The club is in the midst of an unprecedented September pitching shortage even with expanded rosters this month, and if Means is tapped for one of those games against the division champion Boston Red Sox, his path to his major league debut will be a unique one.
“I’d love for him to get his feet on the ground, but obviously, we’re going to need a starter tomorrow and it looks like we’re going to need a starter for Wednesday, too,” manager Buck Showalter said.
Once the season wrapped in Norfolk on Labor Day, Means said he went home to Kansas City, and two weeks in, was sitting on the couch when he got a call from director of minor league administration Kent Qualls asking what he’d been up to.
“I’d been throwing every other day just in case, making sure,” Means said. “So he said, ‘Can you go to Florida and get warmed up a little bit?’ Of course, I was like, ‘Sure,’ and here I am.”
Means, 25, spent most of this year with the Tides after opening the year at Double-A Bowie, and had a 3.72 ERA over 157 1/3 innings between the two teams, striking out 130 against 32 walks with a 1.26 WHIP.

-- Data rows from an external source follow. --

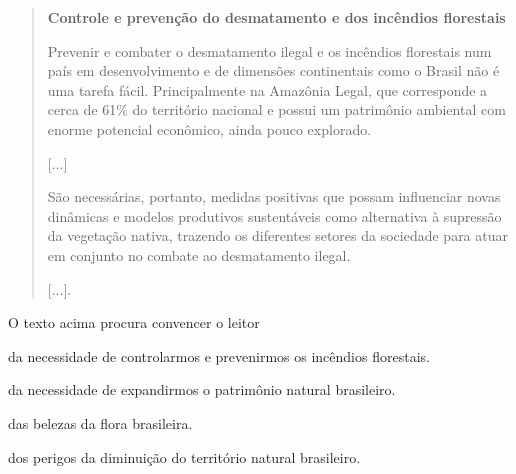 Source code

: \begin{quote}
\textbf{Controle e prevenção do desmatamento e dos incêndios florestais}

Prevenir e combater o desmatamento ilegal e os incêndios florestais num
país em desenvolvimento e de dimensões continentais como o Brasil não é
uma tarefa fácil. Principalmente na Amazônia Legal, que corresponde a
cerca de 61\% do território nacional e possui um patrimônio ambiental
com enorme potencial econômico, ainda pouco explorado.

{[}...{]}

São necessárias, portanto, medidas positivas que possam influenciar
novas dinâmicas e modelos produtivos sustentáveis como alternativa à
supressão da vegetação nativa, trazendo os diferentes setores da
sociedade para atuar em conjunto no combate ao desmatamento ilegal.

{[}...{]}.

\end{quote}

O texto acima procura convencer o leitor

\begin{escolha}
\item da necessidade de controlarmos e prevenirmos os incêndios florestais.

\item da necessidade de expandirmos o patrimônio natural brasileiro.

\item das belezas da flora brasileira.

\item dos perigos da diminuição do território natural brasileiro.
\end{escolha}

He said he understood that with a tough end to the season — albeit with a 4.80 ERA in August — a September call-up was withheld for other options, even if he was better previously.

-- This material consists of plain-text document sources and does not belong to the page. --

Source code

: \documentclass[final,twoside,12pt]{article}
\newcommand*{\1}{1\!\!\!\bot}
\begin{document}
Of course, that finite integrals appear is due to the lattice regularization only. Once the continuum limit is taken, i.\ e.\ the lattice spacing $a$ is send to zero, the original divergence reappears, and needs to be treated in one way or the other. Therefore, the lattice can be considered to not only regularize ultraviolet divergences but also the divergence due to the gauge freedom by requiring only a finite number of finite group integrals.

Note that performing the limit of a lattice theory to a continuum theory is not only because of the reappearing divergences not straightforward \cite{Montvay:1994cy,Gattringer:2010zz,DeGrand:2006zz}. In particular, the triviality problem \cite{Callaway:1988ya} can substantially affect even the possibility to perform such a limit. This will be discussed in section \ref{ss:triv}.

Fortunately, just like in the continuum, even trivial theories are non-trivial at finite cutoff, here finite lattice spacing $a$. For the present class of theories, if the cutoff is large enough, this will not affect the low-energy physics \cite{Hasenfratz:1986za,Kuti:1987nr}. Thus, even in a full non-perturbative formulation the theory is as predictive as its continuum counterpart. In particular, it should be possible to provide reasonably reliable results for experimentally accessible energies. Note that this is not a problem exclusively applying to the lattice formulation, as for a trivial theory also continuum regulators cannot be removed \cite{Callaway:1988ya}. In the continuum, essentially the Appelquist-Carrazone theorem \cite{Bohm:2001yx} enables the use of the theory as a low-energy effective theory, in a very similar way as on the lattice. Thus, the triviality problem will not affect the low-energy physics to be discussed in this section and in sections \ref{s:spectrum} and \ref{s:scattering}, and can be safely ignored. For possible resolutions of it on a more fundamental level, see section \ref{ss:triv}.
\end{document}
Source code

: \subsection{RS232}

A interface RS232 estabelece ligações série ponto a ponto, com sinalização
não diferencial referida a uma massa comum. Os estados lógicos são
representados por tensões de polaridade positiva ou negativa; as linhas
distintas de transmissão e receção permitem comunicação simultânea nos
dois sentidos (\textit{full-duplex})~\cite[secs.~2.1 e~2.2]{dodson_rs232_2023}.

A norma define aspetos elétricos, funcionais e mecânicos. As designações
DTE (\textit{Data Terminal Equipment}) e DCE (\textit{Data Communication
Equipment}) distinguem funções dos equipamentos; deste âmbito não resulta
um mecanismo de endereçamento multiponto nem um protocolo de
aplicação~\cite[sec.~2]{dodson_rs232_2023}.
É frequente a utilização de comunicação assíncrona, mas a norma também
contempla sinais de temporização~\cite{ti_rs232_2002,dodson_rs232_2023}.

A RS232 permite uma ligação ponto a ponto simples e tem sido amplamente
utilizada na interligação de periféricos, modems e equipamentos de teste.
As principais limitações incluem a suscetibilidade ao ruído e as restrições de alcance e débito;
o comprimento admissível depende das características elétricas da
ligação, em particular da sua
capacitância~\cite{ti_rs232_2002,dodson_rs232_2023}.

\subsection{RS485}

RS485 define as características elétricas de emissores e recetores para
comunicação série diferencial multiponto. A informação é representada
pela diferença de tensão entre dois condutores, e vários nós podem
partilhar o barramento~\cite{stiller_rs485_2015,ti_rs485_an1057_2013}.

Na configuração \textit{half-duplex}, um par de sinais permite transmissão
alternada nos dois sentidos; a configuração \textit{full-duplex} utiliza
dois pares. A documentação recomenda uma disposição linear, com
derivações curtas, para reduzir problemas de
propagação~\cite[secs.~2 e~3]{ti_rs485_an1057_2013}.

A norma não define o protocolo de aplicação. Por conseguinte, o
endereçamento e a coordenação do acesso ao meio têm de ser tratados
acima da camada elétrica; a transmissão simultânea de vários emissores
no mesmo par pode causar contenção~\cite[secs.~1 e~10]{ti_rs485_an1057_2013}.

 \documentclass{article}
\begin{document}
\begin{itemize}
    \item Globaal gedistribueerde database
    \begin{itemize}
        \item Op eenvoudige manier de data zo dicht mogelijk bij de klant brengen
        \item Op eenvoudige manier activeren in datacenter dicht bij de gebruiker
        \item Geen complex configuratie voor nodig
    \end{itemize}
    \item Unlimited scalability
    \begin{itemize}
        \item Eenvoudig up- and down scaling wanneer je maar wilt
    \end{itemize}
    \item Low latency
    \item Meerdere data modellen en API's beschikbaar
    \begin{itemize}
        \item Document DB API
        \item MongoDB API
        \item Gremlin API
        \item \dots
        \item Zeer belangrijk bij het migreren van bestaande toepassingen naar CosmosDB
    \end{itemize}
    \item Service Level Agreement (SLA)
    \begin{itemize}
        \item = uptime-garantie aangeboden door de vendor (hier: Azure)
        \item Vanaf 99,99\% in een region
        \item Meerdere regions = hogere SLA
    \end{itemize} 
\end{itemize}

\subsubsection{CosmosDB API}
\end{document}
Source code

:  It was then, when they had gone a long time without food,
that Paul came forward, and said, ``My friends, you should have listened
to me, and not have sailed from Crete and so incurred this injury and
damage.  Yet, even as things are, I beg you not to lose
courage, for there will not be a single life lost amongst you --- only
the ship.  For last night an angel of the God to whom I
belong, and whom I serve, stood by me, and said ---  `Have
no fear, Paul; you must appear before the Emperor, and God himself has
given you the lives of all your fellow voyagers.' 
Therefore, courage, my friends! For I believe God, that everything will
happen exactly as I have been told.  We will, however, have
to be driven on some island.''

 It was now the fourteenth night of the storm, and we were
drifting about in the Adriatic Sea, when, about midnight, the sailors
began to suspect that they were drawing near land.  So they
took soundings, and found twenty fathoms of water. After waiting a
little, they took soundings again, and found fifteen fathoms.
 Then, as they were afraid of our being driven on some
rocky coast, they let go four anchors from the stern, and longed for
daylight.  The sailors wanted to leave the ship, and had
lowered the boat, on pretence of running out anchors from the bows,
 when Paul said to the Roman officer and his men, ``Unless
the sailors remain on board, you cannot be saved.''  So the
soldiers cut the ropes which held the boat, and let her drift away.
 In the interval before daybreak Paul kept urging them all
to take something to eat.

“I was really happy with the season I had,” Means said. “There were definitely some ups and downs. I thought it was pretty consistent for the most part. I didn’t finish the year like I wanted to. I honestly wasn’t surprised when I didn’t get called up in September because I just didn’t finish as strong as I wanted, but I’m glad I can redeem myself here.”
Before that, Means had spent parts of two seasons with Bowie. An 11th-round draft pick out of West Virginia in 2014, he has a career 3.83 ERA in the minors. While not considered one of the organization’s top prospects, Means has been a reliable minor league contributor and made at least 20 starts in each of his full minor league seasons.

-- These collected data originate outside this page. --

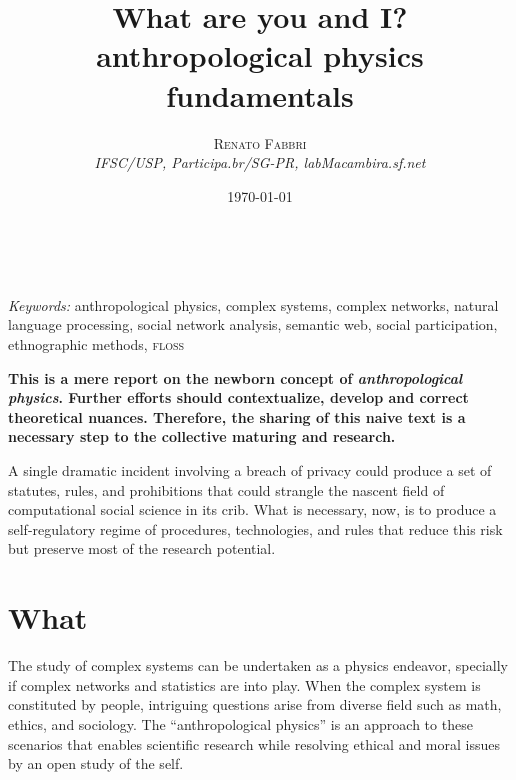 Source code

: \documentclass[a4paper, 11pt]{article} %
\title{\textbf{What are you and I?}\\ %
anthropological physics fundamentals} %
\author{\textsc{Renato Fabbri} %
\\{\textit{IFSC/USP, Participa.br/SG-PR, labMacambira.sf.net}}} %
\date{\today} %
\makeatletter
\newcommand{\floss}{\textsc{floss}}
\renewcommand{\maketitle}{ %
\begin{flushright} %
{\LARGE\@title} %

\vspace{50pt} %

{\large\@author} %
\\\@date %

\vspace{40pt} %
\end{flushright}
}
\makeatother
\begin{document}
\maketitle %



%
%
%

\hspace*{3,6mm}\textit{Keywords:} anthropological physics, complex systems, complex networks, natural language processing, social network analysis, semantic web, social participation, ethnographic methods, \floss


\vspace*{1cm}
{\bf This is a mere report on the newborn concept of \emph{anthropological physics}. Further efforts should contextualize, develop and correct theoretical nuances. Therefore, the sharing of this naive text is a necessary step to the collective maturing and research.}
\vspace*{.6cm}

\newpage
\epigraph{A single dramatic incident involving a breach of privacy could produce a set of statutes, rules, and prohibitions that could strangle the nascent field of computational social science in its crib. What is necessary, now, is to produce a self-regulatory regime of procedures, technologies, and rules that reduce this risk but preserve most of the research potential.}{\cite{life}}

\section*{What}
The study of complex systems can be undertaken as a physics endeavor, specially if complex networks and statistics are into play.
When the complex system is constituted by people, intriguing questions arise from diverse field such as math, ethics, and sociology. The ``anthropological physics'' is an approach to these scenarios that enables scientific research while resolving ethical and moral issues by an open study of the self.
\end{document}
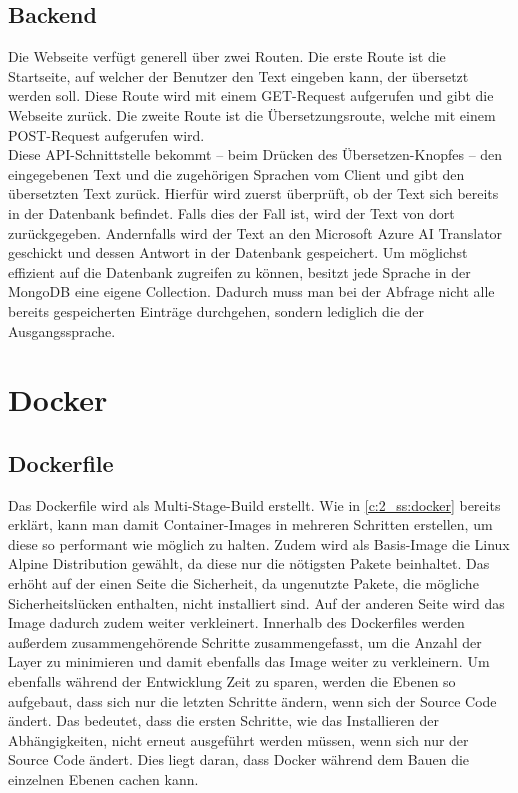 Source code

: \subsection{Backend}\label{c:3_ss:backend}
Die Webseite verfügt generell über zwei Routen. Die erste Route ist die Startseite, auf welcher der Benutzer den Text eingeben kann, der übersetzt werden soll. Diese Route wird mit einem GET-Request aufgerufen und gibt die Webseite zurück. Die zweite Route ist die Übersetzungsroute, welche mit einem POST-Request aufgerufen wird.\\
Diese \ac{API}-Schnittstelle bekommt -- beim Drücken des Übersetzen-Knopfes -- den eingegebenen Text und die zugehörigen Sprachen vom Client und gibt den übersetzten Text zurück. Hierfür wird zuerst überprüft, ob der Text sich bereits in der Datenbank befindet. Falls dies der Fall ist, wird der Text von dort zurückgegeben. Andernfalls wird der Text an den Microsoft Azure \ac{AI} Translator geschickt und dessen Antwort in der Datenbank gespeichert. Um möglichst effizient auf die Datenbank zugreifen zu können, besitzt jede Sprache in der MongoDB eine eigene Collection. Dadurch muss man bei der Abfrage nicht alle bereits gespeicherten Einträge durchgehen, sondern lediglich die der Ausgangssprache.


\section{Docker}\label{c:3_s:docker}

\subsection{Dockerfile}\label{c:3_ss:dockerfile}
Das Dockerfile wird als Multi-Stage-Build erstellt. Wie in \autoref{c:2_ss:docker} bereits erklärt, kann man damit Container-Images in mehreren Schritten erstellen, um diese so performant wie möglich zu halten. Zudem wird als Basis-Image die Linux Alpine Distribution gewählt, da diese nur die nötigsten Pakete beinhaltet. Das erhöht auf der einen Seite die Sicherheit, da ungenutzte Pakete, die mögliche Sicherheitslücken enthalten, nicht installiert sind. Auf der anderen Seite wird das Image dadurch zudem weiter verkleinert. Innerhalb des Dockerfiles werden außerdem zusammengehörende Schritte zusammengefasst, um die Anzahl der Layer zu minimieren und damit ebenfalls das Image weiter zu verkleinern. Um ebenfalls während der Entwicklung Zeit zu sparen, werden die Ebenen so aufgebaut, dass sich nur die letzten Schritte ändern, wenn sich der Source Code ändert. Das bedeutet, dass die ersten Schritte, wie das Installieren der Abhängigkeiten, nicht erneut ausgeführt werden müssen, wenn sich nur der Source Code ändert. Dies liegt daran, dass Docker während dem Bauen die einzelnen Ebenen cachen kann.

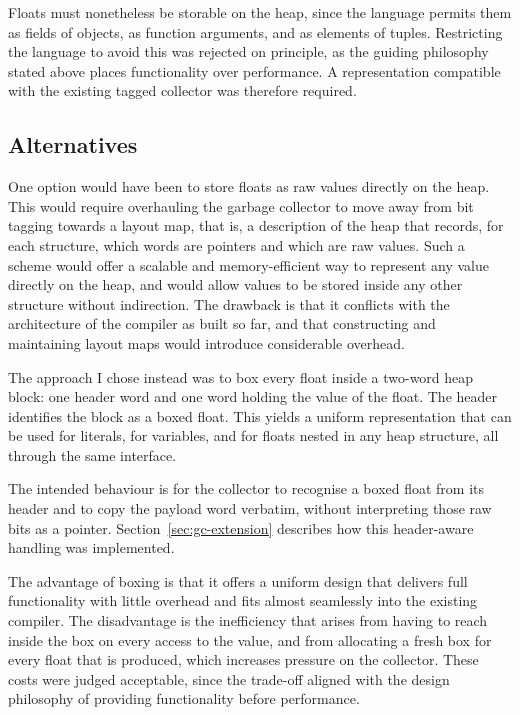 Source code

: Floats must nonetheless be storable on the heap, since the language permits them as fields of objects, as function arguments, and as elements of tuples. Restricting the language to avoid this was rejected on principle, as the guiding philosophy stated above places functionality over performance. A representation compatible with the existing tagged collector was therefore required.

\subsection{Alternatives}

One option would have been to store floats as raw values directly on the heap. This would require overhauling the garbage collector to move away from bit tagging towards a layout map, that is, a description of the heap that records, for each structure, which words are pointers and which are raw values. Such a scheme would offer a scalable and memory-efficient way to represent any value directly on the heap, and would allow values to be stored inside any other structure without indirection. The drawback is that it conflicts with the architecture of the compiler as built so far, and that constructing and maintaining layout maps would introduce considerable overhead.

The approach I chose instead was to box every float inside a two-word heap block: one header word and one word holding the value of the float. The header identifies the block as a boxed float. This yields a uniform representation that can be used for literals, for variables, and for floats nested in any heap structure, all through the same interface.

The intended behaviour is for the collector to recognise a boxed float from its header and to copy the payload word verbatim, without interpreting those raw bits as a pointer. Section~\ref{sec:gc-extension} describes how this header-aware handling was implemented.

The advantage of boxing is that it offers a uniform design that delivers full functionality with little overhead and fits almost seamlessly into the existing compiler. The disadvantage is the inefficiency that arises from having to reach inside the box on every access to the value, and from allocating a fresh box for every float that is produced, which increases pressure on the collector. These costs were judged acceptable, since the trade-off aligned with the design philosophy of providing functionality before performance.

“John’s had a good year,” Showalter said. “He actually got better as he went up. I actually thought he pitched better in Triple-A than Double-A.”
While the Orioles have added plenty of pitching this month, they’ve had right-handers Alex Cobb, Andrew Cashner (knee) and Luis Ortiz (hamstring) suffer injuries and have shut down left-hander Josh Rogers and right-hander Evan Phillips after they hit their innings limits.
Showalter said Wednesday’s projected starter, Yefry Ramírez, will likely require a couple of extra days of rest to allow a cut on his hand to heal. Cobb threw just four pitches Sunday while dealing with a cut on his finger that developed from a blister. Miguel Castro is also working through a knee injury.
Means, along with right-hander Dillon Tate, had been sent to Sarasota after their seasons ended to begin throwing again in case the Orioles needed them. Tate couldn’t get going again once he was shut down, though.
“Didn’t like the way his shoulder responded to the work and some of the downtime, and getting going,” Showalter said. “Just didn’t like the way he responded to getting started up again. A little sorer than we thought.”
Outside of Means, the Orioles can get length from Jimmy Yacabonis and Sean Gilmartin, should they not be required to pitch Monday.